Côte d’Ivoire : Jean Claude Aboya avertit « tout bien d’origine inexpliquée est suspect »

Le procureur de la République près le Pôle pénal économique et financier (PPEF), Jean Claude Aboya, a animé le mercredi 10 juin 2026, à Abidjan-Cocody, une conférence de presse consacrée à la lutte contre le blanchiment de capitaux en Côte d’Ivoire.

Face aux journalistes, le magistrat a tenu à clarifier les contours juridiques de cette infraction, en insistant sur une innovation majeure introduite dans la législation ivoirienne : le blanchiment est désormais reconnu comme une infraction autonome, détachable de l’infraction sous-jacente. Cette disposition, issue de l’article 9-b bis de l’ordonnance n° 2023-875 du 23 novembre 2023 relative à la lutte contre le blanchiment de capitaux, le financement du terrorisme et la prolifération des armes de destruction massive (LBC/FT/PADM), stipule que des poursuites peuvent être engagées même en l’absence de condamnation préalable pour l’infraction d’origine.

Le procureur a également précisé que la loi permet un renversement de la charge de la preuve : tout fonds ou bien dont l’origine licite ne peut être justifiée par son détenteur est susceptible d’être considéré comme provenant d’une activité délictuelle, dès lors que des indices objectifs laissent présumer une origine criminelle. Les montages financiers opaques, l’enrichissement inexpliqué et l’utilisation de fonds d’origine suspecte sont désormais au cœur de la vigilance des autorités judiciaires.

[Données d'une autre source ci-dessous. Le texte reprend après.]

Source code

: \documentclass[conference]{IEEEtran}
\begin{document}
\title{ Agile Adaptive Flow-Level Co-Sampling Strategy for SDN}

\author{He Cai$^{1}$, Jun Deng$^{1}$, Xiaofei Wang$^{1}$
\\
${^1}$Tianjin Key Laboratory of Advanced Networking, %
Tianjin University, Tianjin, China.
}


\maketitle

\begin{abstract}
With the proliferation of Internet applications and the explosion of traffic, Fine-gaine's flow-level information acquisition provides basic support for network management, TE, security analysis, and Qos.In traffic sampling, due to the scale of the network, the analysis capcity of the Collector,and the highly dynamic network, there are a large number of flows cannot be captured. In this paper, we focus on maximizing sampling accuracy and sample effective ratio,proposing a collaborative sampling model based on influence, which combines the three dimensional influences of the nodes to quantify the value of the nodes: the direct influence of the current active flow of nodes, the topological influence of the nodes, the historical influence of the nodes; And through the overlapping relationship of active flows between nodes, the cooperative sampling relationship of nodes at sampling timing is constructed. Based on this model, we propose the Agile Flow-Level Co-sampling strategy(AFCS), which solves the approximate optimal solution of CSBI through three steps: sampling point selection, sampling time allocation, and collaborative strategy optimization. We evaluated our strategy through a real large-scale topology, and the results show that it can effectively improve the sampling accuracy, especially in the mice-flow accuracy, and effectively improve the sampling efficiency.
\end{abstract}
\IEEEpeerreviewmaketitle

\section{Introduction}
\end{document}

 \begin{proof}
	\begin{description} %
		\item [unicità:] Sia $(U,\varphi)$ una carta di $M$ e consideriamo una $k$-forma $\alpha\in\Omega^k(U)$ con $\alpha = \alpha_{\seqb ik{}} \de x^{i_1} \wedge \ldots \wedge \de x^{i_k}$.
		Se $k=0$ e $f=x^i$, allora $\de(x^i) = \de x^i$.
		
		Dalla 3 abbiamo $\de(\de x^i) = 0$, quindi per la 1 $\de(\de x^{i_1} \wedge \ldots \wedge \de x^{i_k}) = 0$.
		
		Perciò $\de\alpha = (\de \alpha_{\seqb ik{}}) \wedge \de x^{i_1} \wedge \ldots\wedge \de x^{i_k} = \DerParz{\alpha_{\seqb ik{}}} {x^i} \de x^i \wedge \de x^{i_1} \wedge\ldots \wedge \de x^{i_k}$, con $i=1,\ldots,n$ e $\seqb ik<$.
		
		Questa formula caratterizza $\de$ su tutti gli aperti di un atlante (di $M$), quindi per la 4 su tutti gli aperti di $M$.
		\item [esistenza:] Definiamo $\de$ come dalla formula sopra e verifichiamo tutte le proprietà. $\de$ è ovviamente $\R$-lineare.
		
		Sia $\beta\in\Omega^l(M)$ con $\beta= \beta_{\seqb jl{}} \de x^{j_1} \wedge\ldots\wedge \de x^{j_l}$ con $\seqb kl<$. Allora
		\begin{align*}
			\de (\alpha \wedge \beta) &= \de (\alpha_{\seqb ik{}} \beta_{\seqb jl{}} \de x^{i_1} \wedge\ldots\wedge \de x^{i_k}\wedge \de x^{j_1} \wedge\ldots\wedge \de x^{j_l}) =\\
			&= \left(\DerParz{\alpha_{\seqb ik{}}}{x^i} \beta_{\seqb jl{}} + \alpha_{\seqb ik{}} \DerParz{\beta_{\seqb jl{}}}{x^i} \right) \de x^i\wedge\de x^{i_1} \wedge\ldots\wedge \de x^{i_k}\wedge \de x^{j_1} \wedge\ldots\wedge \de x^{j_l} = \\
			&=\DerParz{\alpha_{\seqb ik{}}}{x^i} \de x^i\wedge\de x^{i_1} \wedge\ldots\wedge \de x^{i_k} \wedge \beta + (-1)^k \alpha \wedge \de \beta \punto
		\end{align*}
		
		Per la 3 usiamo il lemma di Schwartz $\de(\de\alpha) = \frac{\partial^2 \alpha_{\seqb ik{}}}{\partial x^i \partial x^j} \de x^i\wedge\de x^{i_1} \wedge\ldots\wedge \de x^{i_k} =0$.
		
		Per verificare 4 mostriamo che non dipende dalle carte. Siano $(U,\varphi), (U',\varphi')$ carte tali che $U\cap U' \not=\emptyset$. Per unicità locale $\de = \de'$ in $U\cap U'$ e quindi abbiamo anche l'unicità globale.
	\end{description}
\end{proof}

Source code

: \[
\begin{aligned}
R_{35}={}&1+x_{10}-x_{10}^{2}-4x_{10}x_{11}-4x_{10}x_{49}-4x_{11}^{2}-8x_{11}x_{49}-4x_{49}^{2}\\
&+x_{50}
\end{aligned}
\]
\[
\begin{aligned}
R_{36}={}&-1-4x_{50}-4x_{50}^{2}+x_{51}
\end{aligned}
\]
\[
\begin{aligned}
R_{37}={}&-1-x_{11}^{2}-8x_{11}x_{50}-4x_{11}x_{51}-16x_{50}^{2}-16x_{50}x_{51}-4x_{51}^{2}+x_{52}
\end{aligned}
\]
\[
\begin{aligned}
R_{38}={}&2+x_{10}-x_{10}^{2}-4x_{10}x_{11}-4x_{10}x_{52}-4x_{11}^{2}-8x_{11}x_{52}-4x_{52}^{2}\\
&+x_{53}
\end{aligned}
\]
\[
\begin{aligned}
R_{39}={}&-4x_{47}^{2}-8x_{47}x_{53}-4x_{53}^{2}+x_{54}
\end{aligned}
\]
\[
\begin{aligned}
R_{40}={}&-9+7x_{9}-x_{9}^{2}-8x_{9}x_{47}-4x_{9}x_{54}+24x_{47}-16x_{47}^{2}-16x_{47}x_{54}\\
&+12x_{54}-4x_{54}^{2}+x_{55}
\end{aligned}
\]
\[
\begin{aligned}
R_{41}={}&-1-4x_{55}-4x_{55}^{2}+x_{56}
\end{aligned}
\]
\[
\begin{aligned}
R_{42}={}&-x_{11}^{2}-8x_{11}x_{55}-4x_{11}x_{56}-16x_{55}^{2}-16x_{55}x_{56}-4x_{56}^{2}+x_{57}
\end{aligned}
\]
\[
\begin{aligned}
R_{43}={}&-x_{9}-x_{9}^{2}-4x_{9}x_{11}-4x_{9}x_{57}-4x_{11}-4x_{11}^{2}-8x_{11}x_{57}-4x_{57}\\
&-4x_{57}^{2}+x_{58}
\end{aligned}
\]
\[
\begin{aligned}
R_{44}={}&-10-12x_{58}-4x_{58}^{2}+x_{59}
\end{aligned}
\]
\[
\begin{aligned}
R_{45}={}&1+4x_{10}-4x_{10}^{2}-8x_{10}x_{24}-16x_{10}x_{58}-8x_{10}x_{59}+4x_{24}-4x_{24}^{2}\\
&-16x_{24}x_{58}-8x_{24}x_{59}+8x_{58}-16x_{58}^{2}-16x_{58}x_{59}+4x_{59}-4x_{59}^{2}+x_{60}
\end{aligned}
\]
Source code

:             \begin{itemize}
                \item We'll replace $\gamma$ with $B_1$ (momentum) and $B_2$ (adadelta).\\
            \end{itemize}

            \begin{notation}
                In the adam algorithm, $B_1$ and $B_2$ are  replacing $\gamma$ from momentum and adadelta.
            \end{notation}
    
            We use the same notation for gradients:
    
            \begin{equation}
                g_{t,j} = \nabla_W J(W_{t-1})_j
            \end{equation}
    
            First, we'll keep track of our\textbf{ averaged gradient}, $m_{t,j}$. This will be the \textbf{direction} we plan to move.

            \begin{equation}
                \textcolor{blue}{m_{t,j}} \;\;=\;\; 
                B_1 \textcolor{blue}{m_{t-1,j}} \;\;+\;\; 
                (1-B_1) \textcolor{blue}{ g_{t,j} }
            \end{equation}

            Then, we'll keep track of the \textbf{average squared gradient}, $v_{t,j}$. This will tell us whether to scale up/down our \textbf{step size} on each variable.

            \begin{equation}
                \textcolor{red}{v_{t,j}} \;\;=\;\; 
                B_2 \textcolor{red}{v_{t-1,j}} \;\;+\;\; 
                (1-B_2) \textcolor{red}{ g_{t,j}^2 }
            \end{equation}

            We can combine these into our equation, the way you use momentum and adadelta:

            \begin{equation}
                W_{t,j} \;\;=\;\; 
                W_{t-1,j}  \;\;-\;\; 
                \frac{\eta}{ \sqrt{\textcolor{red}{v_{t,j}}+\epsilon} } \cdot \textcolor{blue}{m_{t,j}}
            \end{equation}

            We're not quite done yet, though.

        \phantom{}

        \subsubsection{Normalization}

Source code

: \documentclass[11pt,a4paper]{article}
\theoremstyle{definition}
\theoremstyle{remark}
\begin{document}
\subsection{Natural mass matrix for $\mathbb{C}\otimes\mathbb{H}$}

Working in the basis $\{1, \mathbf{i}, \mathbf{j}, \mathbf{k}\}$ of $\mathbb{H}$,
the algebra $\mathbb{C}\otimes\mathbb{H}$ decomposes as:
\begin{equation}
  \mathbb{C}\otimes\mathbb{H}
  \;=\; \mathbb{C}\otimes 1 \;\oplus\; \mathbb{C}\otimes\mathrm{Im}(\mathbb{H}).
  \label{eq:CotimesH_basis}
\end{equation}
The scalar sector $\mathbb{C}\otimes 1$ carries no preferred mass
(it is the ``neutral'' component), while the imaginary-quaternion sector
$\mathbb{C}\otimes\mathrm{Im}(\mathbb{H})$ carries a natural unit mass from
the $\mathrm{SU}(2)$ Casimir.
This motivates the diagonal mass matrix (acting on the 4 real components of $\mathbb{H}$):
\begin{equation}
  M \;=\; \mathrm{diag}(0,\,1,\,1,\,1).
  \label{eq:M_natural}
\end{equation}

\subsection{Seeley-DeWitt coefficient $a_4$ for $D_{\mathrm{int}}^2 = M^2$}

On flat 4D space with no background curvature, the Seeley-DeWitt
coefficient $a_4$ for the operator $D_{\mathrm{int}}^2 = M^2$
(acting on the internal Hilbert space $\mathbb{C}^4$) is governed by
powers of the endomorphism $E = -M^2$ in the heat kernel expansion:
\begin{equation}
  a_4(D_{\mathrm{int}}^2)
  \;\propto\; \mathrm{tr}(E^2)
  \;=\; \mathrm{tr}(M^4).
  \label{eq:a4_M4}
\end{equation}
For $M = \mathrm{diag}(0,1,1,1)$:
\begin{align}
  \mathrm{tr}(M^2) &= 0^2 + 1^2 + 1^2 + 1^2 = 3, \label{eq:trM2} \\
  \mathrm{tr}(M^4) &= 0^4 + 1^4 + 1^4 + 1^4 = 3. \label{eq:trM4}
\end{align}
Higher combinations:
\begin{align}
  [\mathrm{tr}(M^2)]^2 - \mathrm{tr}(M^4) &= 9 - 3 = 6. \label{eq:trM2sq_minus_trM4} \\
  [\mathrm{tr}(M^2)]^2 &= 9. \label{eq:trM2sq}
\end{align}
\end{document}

Sur un ton pédagogique, Jean Claude Aboya a tenu à démystifier la notion d’argent illicite : « À tous ceux qui disent et pensent que l’argent n’a pas d’odeur, je suis d’accord avec vous. Ce sont les méthodes et les techniques employées pour son obtention qui peuvent être “sales”. Notre rôle est de démasquer ces méthodes », a-t-il insisté. Il a par ailleurs rappelé que sa mission est d’adapter la lutte contre la criminalité financière aux normes et standards internationaux intégrés dans le corpus législatif ivoirien, et de veiller à ce que les auteurs de ces infractions soient traduits en justice.

Le procureur a conclu avec une déclaration ferme et sans ambiguïté : « La Côte d’Ivoire n’est pas et ne sera jamais une terre d’accueil pour les capitaux criminels de tout acabit », assurant que cette lutte sera menée dans le strict respect de l’État de droit, des droits de la défense et des garanties procédurales reconnues à toute personne poursuivie.